Exercise prompt
Below are several entries. Transcribe exactly those lines that fall from the one with "# Rake file" through the one with "## Built with", end lines included.

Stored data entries
◇ ◇ ◇ ◇ ◇
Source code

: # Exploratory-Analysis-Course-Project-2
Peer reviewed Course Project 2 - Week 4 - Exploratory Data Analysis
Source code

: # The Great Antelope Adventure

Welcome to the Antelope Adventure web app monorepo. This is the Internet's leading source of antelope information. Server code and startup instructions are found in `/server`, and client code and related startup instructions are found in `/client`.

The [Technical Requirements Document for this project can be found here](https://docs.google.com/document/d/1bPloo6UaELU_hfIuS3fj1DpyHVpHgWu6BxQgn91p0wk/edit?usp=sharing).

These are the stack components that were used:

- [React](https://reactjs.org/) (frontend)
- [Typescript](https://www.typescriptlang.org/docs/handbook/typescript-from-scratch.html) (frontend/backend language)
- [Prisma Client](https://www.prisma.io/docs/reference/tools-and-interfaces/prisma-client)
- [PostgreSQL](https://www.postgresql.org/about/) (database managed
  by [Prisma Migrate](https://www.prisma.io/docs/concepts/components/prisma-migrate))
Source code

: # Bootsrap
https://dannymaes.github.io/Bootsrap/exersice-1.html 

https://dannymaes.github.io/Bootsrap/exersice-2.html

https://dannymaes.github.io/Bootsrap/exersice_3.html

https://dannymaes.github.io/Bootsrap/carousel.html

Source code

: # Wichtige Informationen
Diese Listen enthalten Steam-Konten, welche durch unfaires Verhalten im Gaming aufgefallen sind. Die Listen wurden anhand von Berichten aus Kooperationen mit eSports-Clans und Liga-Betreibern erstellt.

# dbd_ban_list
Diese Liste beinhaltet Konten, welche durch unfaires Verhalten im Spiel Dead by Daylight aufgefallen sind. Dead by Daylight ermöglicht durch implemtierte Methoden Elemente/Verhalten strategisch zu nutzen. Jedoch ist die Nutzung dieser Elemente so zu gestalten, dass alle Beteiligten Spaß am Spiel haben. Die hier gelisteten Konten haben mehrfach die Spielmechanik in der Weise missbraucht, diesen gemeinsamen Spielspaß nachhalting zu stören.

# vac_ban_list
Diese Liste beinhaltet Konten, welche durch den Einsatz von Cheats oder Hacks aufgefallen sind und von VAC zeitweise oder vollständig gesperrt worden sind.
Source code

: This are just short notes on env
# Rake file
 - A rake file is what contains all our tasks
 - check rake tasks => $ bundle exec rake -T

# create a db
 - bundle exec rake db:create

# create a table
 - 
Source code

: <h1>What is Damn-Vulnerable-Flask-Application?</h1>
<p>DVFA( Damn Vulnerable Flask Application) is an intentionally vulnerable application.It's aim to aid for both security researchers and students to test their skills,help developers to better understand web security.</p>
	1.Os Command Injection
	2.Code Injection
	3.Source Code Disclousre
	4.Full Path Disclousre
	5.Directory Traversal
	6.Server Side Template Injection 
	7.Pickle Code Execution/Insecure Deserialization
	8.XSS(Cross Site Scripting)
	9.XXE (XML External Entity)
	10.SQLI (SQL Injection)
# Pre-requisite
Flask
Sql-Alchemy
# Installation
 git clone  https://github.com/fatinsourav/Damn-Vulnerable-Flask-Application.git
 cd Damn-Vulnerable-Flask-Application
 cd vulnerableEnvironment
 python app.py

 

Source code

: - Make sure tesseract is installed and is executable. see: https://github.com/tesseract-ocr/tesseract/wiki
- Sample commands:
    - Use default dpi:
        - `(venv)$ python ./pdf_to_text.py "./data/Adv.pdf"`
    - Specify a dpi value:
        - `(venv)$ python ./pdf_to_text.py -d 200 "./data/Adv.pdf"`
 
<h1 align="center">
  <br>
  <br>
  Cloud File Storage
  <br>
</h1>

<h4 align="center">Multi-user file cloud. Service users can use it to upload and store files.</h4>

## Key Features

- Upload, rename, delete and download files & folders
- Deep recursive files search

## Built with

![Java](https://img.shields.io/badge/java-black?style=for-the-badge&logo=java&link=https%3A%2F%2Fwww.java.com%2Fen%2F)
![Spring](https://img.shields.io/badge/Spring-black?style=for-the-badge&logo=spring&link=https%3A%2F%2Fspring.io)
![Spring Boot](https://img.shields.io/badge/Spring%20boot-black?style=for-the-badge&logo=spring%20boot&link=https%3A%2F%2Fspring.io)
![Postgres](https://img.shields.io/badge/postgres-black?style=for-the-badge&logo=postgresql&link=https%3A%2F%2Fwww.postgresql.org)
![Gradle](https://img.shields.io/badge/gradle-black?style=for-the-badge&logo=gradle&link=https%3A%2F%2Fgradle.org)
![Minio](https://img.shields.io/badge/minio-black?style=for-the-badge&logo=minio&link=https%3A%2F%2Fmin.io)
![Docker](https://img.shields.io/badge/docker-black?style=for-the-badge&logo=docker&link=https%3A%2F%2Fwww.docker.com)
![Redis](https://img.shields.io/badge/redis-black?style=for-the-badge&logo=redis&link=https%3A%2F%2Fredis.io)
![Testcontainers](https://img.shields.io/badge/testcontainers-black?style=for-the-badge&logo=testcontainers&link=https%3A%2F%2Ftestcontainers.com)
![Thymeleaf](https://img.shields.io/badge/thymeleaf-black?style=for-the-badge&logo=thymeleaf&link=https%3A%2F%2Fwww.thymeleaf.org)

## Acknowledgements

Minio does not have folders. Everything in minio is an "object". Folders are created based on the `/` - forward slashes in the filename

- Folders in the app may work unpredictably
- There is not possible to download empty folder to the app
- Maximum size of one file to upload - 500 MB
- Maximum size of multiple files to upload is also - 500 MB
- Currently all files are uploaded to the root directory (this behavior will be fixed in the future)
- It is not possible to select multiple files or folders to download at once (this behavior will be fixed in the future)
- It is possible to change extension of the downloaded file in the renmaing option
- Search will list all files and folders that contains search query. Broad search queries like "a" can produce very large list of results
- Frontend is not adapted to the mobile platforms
◇ ◇ ◇ ◇ ◇
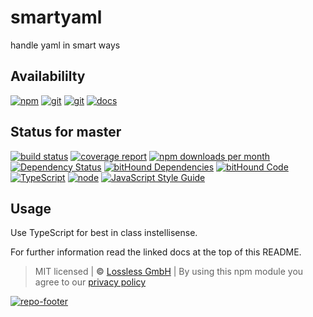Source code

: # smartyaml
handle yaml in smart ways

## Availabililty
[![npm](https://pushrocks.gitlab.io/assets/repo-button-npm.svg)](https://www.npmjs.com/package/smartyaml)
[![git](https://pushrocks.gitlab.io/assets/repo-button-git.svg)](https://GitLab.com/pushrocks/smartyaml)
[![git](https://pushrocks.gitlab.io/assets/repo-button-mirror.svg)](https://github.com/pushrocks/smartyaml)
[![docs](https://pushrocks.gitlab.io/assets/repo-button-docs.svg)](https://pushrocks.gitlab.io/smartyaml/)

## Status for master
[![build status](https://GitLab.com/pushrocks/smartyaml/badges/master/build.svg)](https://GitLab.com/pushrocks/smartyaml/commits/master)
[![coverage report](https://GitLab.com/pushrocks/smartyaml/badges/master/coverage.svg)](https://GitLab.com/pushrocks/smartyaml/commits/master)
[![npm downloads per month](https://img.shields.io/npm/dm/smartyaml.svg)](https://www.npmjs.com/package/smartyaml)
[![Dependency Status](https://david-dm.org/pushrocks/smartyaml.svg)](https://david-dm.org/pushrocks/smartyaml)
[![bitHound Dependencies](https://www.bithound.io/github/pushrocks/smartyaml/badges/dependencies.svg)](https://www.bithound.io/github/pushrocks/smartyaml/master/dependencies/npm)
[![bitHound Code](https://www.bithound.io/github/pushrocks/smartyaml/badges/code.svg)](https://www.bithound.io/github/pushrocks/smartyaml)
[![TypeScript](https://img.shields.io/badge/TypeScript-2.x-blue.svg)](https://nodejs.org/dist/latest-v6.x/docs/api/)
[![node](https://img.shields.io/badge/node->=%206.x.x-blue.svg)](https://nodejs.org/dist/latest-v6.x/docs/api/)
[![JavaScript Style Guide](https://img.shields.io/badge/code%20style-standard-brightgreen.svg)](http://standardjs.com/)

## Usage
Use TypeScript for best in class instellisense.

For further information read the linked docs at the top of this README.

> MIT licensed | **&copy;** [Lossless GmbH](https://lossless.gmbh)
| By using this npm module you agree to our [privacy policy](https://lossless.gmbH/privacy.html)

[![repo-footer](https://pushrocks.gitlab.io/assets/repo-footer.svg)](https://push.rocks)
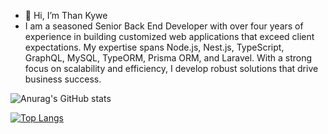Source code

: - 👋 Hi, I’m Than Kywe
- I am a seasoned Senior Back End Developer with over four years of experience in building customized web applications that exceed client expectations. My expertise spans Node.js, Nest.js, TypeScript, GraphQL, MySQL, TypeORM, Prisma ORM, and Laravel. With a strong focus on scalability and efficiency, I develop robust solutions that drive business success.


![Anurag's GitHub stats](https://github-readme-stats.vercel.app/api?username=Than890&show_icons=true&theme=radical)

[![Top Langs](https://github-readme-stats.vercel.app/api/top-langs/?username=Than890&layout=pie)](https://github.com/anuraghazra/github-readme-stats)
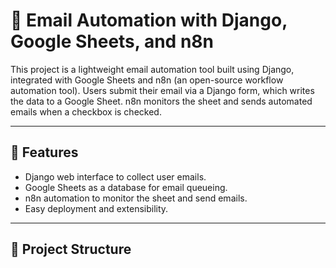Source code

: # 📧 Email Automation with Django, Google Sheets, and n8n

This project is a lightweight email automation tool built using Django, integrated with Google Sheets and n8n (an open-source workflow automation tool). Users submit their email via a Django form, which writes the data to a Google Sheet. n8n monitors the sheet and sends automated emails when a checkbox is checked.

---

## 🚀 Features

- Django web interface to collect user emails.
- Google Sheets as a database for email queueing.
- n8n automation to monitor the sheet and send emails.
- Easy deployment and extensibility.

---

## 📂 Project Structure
◇ ◇ ◇ ◇ ◇
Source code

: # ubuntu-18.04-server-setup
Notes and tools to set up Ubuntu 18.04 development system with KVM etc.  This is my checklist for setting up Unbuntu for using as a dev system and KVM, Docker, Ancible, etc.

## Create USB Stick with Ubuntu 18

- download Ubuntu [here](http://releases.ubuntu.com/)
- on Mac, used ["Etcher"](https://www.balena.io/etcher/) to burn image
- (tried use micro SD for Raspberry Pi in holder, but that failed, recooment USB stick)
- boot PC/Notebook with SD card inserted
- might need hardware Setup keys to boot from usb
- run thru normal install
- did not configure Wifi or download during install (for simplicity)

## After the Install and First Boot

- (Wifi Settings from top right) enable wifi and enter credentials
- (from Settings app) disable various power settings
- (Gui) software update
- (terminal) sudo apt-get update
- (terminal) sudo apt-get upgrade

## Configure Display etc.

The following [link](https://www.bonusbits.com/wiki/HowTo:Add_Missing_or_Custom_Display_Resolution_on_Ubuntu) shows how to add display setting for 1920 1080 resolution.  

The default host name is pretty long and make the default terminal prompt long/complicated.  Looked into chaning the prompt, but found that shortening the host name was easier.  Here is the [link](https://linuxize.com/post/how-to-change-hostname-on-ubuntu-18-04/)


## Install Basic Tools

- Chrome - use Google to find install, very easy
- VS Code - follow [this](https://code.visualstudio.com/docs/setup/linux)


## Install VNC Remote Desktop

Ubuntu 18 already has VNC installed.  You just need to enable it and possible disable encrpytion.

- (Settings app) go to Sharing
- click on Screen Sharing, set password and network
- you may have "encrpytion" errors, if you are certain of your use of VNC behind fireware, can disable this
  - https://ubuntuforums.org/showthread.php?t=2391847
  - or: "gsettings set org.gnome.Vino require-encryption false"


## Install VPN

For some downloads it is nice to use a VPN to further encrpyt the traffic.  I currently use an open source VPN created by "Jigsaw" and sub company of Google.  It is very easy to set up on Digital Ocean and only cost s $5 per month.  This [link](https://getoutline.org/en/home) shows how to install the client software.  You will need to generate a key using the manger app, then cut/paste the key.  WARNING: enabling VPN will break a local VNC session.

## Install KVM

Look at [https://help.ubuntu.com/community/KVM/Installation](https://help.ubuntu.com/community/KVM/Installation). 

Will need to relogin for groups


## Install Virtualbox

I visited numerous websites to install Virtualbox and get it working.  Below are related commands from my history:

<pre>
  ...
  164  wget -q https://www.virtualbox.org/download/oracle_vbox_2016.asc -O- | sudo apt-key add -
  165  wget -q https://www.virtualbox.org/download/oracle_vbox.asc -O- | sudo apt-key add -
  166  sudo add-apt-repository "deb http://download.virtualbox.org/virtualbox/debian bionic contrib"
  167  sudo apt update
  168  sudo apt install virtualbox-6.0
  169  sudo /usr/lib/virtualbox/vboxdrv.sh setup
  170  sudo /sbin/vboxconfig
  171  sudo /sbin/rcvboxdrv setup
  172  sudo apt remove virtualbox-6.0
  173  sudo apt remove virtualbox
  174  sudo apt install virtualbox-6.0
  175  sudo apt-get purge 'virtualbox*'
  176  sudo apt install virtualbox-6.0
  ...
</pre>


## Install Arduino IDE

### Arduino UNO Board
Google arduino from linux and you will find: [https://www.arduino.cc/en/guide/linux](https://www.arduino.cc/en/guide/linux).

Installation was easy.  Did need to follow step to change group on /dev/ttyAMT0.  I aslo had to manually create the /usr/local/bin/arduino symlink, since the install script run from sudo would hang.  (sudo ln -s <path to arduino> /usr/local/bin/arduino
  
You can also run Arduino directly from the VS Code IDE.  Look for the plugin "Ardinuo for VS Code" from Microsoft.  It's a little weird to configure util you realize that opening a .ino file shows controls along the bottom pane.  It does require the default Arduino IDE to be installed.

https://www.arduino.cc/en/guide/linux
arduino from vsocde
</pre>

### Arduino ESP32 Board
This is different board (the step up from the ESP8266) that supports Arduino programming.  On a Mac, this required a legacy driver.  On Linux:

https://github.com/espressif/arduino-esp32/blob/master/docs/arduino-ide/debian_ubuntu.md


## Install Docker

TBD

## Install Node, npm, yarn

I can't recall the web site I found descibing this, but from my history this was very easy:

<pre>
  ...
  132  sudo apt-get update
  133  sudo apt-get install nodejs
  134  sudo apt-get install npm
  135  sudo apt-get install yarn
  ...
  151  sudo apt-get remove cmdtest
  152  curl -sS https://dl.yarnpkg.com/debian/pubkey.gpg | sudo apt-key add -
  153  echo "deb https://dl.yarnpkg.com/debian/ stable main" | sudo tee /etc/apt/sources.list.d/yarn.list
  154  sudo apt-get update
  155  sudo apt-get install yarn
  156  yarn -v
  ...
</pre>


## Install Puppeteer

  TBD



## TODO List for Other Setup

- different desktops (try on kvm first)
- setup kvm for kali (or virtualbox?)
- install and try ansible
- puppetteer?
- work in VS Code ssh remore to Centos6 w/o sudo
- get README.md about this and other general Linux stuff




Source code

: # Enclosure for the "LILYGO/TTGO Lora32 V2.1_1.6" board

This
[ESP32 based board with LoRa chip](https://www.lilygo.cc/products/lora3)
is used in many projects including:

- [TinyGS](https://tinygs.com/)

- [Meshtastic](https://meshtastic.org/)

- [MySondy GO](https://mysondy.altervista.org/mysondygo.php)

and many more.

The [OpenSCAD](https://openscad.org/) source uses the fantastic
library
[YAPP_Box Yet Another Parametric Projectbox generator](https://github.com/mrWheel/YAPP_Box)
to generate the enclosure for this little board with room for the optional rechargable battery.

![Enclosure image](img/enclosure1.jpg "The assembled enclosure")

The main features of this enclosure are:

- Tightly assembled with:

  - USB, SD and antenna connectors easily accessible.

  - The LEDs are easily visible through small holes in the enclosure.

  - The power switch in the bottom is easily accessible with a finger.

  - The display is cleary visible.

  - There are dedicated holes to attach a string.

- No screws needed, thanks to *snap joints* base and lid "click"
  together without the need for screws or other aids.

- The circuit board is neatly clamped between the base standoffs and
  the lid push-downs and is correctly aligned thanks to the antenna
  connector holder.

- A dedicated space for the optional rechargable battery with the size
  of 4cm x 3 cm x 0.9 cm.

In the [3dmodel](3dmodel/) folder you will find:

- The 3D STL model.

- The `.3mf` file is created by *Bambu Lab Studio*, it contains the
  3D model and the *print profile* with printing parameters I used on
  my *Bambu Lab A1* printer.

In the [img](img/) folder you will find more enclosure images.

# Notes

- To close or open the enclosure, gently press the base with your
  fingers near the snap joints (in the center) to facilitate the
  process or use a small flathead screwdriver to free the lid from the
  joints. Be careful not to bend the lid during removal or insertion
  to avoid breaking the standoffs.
◇ ◇ ◇ ◇ ◇
Exercise result
# Rake file
 - A rake file is what contains all our tasks
 - check rake tasks => $ bundle exec rake -T

# create a db
 - bundle exec rake db:create

# create a table
 - 
Source code

: <h1>What is Damn-Vulnerable-Flask-Application?</h1>
<p>DVFA( Damn Vulnerable Flask Application) is an intentionally vulnerable application.It's aim to aid for both security researchers and students to test their skills,help developers to better understand web security.</p>
	1.Os Command Injection
	2.Code Injection
	3.Source Code Disclousre
	4.Full Path Disclousre
	5.Directory Traversal
	6.Server Side Template Injection 
	7.Pickle Code Execution/Insecure Deserialization
	8.XSS(Cross Site Scripting)
	9.XXE (XML External Entity)
	10.SQLI (SQL Injection)
# Pre-requisite
Flask
Sql-Alchemy
# Installation
 git clone  https://github.com/fatinsourav/Damn-Vulnerable-Flask-Application.git
 cd Damn-Vulnerable-Flask-Application
 cd vulnerableEnvironment
 python app.py

 

Source code

: - Make sure tesseract is installed and is executable. see: https://github.com/tesseract-ocr/tesseract/wiki
- Sample commands:
    - Use default dpi:
        - `(venv)$ python ./pdf_to_text.py "./data/Adv.pdf"`
    - Specify a dpi value:
        - `(venv)$ python ./pdf_to_text.py -d 200 "./data/Adv.pdf"`
 
<h1 align="center">
  <br>
  <br>
  Cloud File Storage
  <br>
</h1>

<h4 align="center">Multi-user file cloud. Service users can use it to upload and store files.</h4>

## Key Features

- Upload, rename, delete and download files & folders
- Deep recursive files search

## Built with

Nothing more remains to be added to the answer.